Traditional work workshop bottleneck identification considers one-sided factor, considers multifactor few.Most document considers bottleneck in a certain respect, set up bottleneck identification index based on single factor test feature and carry out bottleneck identification, multiple index considered by minority document, but is all based on simple rule, the quantity of information of machine characteristic attribute can not be excavated, the object of comprehensive evaluation machine cannot be realized.
Summary of the invention
The technical matters solved
For solving prior art Problems existing, the present invention proposes a kind of job shop bottleneck identification method considering multidimensional feature attribute of machine.
Technical scheme
The present invention uses the novel optimization operation logic of TOC, integrated solving is carried out under proposing that bottleneck utilization and bottleneck identification problem are placed on Unified frame, first level is that bottleneck utilizes, adopt optimized algorithm to carry out job scheduling Optimization Solution, ensure that job scheduling scheme overall performance optimum and bottleneck machine capability make full use of degree the highest; Second level is bottleneck identification, and change the way of tradition according to machine one-sided factor identification bottleneck, consider many-sided characteristic attribute of bottleneck, propose many attributes bottleneck identification method, comprehensive thoroughly evaluating machine performance carries out bottleneck identification.This framework changes the way of traditional bottleneck identification independent of optimizing scheduling scheme, solving job shop scheduling problem optimization is combined with bottleneck identification, first carry out bottleneck and make full use of the identification carrying out system bottleneck again, both ensure that making full use of of bottleneck device, in turn ensure that the total optimization of optimizing scheduling scheme.

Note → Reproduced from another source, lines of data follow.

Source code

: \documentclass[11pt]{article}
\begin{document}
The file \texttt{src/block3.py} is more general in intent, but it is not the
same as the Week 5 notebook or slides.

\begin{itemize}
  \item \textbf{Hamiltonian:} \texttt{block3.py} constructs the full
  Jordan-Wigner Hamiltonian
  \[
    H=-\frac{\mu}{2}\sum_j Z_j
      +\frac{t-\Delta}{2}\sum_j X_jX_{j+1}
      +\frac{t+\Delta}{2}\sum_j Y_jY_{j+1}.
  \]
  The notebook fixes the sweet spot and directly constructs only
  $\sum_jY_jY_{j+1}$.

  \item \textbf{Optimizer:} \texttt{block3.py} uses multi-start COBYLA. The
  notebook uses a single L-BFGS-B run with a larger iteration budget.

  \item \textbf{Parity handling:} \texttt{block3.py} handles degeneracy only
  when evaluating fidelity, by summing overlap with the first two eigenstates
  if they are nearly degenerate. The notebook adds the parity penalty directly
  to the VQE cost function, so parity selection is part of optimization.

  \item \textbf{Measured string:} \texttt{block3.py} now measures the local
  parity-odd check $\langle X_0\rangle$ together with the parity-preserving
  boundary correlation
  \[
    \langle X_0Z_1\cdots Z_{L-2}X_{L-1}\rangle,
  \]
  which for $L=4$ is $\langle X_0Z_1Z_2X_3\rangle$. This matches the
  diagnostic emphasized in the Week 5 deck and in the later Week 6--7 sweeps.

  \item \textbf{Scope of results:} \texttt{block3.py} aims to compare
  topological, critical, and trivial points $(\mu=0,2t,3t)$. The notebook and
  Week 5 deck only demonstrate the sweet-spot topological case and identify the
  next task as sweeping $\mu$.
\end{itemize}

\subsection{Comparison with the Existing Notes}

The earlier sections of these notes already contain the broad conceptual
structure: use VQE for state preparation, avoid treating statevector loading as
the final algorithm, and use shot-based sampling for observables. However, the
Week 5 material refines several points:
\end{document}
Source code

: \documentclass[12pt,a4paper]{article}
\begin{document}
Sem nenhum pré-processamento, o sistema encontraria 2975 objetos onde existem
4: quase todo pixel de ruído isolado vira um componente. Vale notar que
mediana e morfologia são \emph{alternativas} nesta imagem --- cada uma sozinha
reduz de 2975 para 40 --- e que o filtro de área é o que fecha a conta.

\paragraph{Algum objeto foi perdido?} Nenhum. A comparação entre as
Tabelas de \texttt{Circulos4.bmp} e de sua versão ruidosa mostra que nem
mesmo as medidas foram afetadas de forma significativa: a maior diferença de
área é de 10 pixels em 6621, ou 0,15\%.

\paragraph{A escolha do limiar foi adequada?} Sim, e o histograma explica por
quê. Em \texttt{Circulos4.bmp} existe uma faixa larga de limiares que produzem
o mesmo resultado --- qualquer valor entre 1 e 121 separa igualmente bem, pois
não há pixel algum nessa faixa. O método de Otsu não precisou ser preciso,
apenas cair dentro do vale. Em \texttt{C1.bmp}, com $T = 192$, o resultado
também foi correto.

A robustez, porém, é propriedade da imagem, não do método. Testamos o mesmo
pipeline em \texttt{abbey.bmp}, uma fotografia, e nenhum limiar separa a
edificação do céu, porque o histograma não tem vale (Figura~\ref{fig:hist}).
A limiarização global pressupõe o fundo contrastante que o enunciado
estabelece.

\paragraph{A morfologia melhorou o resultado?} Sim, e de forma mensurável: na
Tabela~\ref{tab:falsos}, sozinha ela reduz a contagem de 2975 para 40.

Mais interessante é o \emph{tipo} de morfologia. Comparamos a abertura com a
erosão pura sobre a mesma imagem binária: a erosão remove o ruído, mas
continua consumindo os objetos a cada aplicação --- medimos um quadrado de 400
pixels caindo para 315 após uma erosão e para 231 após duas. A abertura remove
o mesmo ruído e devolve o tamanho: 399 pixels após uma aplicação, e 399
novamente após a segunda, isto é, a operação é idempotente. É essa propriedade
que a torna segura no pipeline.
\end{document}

The bottleneck of indication of the present invention utilizes the core missions of layer to be the Optimization Solution carrying out Job Shop scheduling problem.
The core missions of the bottleneck identification layer of indication of the present invention are identification bottleneck machines.
The bottleneck that the present invention identifies is the maximum machine of the evaluation of estimate of being tried to achieve by multiple attributive decision making method.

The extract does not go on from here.